Collected data
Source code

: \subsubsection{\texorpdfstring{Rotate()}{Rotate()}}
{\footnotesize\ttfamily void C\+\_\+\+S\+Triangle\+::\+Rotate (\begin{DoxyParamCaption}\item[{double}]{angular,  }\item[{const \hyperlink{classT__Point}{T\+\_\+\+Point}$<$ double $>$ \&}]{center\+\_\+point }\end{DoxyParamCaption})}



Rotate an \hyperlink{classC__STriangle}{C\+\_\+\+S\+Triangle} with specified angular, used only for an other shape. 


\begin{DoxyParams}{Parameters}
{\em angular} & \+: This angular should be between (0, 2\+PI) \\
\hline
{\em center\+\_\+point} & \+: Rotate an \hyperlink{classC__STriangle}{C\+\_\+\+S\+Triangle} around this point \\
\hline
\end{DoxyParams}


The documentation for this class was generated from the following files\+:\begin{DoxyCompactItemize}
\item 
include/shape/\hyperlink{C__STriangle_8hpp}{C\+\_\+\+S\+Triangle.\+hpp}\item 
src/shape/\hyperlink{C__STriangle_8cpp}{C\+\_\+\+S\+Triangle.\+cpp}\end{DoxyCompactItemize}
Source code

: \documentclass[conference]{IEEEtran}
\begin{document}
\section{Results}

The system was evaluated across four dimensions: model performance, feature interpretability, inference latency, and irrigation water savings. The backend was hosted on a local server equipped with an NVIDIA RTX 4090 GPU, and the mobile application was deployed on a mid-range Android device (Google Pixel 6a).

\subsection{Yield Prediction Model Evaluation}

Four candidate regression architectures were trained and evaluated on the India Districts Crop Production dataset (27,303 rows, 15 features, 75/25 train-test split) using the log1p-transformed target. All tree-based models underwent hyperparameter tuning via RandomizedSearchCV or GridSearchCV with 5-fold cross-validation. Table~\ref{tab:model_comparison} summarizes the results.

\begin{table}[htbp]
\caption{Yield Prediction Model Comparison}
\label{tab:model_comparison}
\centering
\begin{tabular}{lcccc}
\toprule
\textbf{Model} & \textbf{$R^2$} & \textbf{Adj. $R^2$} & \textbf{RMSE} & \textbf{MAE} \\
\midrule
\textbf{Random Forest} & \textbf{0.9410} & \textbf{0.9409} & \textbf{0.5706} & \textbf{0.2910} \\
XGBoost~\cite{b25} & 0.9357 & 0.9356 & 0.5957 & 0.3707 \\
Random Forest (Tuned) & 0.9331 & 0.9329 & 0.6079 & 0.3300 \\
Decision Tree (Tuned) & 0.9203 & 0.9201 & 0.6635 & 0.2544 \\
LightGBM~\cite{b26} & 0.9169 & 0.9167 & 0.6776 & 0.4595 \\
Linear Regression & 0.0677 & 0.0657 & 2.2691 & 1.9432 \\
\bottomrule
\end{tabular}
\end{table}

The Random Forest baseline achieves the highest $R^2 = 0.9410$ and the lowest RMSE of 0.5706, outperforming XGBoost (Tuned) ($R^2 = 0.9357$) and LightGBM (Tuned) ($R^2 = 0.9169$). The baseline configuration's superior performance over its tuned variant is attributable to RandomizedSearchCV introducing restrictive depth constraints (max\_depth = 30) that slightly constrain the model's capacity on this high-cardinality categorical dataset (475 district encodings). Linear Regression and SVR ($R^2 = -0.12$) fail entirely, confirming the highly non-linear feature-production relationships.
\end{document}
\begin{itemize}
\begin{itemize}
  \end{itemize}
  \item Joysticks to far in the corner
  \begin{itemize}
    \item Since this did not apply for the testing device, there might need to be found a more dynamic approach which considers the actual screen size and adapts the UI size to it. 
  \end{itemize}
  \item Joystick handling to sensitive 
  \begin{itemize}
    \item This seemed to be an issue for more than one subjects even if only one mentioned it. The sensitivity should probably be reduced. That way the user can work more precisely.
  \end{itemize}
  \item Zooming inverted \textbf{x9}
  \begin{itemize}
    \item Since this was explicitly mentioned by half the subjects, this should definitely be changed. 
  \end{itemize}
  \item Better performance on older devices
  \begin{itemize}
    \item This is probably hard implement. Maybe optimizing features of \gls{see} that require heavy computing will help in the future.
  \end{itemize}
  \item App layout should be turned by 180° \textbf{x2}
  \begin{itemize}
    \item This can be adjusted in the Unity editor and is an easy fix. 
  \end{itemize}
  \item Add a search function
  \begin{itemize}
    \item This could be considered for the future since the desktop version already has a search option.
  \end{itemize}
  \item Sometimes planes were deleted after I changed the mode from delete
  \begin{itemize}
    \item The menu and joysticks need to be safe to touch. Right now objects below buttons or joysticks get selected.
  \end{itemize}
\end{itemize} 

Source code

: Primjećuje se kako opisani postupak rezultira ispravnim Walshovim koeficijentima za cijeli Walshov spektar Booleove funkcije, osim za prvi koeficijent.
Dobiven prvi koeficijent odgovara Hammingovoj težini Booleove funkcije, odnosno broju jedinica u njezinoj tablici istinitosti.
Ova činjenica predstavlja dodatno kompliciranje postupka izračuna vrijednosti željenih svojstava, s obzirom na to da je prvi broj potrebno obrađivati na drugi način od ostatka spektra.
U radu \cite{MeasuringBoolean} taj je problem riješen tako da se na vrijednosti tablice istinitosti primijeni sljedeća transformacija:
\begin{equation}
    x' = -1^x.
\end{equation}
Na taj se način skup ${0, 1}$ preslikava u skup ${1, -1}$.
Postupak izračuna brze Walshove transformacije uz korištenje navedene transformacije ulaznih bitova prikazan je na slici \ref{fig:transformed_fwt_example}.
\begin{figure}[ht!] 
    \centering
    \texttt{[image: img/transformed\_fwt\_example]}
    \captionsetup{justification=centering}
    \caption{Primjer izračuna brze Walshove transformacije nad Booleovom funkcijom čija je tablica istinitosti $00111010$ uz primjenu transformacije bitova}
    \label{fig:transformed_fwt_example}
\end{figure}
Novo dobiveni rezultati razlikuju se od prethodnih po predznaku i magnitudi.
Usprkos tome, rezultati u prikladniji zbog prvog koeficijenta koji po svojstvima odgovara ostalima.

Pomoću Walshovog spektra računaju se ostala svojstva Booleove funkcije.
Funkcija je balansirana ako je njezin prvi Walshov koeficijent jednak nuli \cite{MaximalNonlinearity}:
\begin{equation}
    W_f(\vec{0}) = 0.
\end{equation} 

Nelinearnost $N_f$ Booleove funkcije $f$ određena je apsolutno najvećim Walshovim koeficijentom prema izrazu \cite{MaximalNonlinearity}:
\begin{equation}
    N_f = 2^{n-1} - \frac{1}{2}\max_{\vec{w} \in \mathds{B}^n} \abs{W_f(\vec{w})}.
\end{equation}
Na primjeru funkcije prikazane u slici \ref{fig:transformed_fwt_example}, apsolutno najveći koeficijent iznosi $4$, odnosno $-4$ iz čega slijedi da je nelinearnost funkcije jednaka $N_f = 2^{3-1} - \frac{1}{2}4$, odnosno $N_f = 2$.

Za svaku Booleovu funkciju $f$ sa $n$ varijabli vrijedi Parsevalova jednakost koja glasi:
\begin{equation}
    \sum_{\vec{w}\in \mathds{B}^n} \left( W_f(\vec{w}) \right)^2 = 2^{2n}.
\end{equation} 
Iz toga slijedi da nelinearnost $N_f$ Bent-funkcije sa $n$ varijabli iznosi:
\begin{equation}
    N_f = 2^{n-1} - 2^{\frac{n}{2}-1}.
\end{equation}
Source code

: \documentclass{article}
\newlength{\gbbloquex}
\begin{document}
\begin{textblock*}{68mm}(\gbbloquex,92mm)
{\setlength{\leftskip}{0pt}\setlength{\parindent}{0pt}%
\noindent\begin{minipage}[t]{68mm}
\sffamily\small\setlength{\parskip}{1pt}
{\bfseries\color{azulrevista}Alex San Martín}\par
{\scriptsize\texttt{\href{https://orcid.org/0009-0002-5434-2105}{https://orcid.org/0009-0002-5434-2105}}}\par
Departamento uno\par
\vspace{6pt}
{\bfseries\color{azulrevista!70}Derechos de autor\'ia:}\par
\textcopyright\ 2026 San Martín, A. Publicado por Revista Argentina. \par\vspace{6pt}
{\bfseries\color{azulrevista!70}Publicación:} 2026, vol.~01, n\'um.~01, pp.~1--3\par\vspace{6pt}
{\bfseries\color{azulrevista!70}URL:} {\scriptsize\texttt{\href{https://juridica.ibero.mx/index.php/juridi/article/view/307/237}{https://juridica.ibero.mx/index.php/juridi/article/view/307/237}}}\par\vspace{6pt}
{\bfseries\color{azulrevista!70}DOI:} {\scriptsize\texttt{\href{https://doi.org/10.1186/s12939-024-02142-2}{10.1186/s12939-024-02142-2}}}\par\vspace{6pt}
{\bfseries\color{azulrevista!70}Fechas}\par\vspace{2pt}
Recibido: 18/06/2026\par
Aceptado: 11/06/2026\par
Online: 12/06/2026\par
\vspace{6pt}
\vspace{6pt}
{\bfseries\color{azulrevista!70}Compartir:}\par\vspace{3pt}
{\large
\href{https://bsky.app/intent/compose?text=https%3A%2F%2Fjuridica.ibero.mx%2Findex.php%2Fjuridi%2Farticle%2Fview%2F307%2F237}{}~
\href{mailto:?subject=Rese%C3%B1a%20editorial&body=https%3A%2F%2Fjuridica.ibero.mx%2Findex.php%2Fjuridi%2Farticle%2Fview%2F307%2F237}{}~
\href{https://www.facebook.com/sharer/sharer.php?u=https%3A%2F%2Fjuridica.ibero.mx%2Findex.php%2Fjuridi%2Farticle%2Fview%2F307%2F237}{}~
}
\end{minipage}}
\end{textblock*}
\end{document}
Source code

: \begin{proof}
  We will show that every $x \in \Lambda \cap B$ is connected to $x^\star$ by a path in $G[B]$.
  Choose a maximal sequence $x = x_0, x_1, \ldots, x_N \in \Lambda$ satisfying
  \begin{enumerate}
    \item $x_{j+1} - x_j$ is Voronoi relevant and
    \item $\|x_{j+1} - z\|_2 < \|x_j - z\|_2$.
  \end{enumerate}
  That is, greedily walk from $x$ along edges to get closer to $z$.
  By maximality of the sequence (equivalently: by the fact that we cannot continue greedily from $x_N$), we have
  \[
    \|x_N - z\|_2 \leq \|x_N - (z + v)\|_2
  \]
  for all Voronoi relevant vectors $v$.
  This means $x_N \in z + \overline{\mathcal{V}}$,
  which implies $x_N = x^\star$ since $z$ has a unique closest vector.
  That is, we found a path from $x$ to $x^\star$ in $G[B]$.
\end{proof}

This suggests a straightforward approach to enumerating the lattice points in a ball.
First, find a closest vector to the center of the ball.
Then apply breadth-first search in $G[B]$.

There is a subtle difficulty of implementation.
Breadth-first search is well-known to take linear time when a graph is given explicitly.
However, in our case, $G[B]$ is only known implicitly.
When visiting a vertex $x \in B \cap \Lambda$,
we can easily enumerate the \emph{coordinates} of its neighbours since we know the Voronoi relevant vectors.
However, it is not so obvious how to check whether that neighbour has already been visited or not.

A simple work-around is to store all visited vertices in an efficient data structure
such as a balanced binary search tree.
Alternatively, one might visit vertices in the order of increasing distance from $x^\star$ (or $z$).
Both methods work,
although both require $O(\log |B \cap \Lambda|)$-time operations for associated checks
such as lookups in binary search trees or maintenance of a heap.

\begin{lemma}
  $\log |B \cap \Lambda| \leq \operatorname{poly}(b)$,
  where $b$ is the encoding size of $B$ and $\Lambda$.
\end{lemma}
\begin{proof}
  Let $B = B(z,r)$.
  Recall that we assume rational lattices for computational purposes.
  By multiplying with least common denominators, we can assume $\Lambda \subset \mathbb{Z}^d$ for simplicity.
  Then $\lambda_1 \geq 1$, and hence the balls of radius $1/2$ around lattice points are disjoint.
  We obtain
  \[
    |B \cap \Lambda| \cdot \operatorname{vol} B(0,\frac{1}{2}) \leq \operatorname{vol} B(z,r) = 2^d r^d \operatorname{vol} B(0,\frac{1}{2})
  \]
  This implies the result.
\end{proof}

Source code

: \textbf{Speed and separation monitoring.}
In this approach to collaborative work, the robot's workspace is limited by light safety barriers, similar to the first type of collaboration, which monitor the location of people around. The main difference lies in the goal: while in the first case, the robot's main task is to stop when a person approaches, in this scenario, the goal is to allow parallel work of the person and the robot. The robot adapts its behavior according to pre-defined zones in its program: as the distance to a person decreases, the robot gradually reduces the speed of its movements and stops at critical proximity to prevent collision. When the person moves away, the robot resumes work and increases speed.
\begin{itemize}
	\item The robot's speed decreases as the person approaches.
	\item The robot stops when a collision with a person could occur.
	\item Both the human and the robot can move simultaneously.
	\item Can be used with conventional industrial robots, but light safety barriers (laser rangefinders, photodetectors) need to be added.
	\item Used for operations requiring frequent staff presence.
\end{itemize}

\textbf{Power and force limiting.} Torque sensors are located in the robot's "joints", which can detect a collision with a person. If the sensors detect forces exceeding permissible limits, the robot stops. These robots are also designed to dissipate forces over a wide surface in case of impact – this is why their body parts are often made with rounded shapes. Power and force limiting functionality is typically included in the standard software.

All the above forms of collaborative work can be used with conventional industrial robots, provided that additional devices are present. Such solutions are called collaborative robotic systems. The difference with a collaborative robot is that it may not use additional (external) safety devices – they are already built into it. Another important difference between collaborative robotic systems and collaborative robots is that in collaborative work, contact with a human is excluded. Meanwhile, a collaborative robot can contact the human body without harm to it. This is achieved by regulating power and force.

- Problem statement -
Copy each line of the data that includes the word "greedily".

- Solution to this problem -
  That is, greedily walk from $x$ along edges to get closer to $z$.
  By maximality of the sequence (equivalently: by the fact that we cannot continue greedily from $x_N$), we have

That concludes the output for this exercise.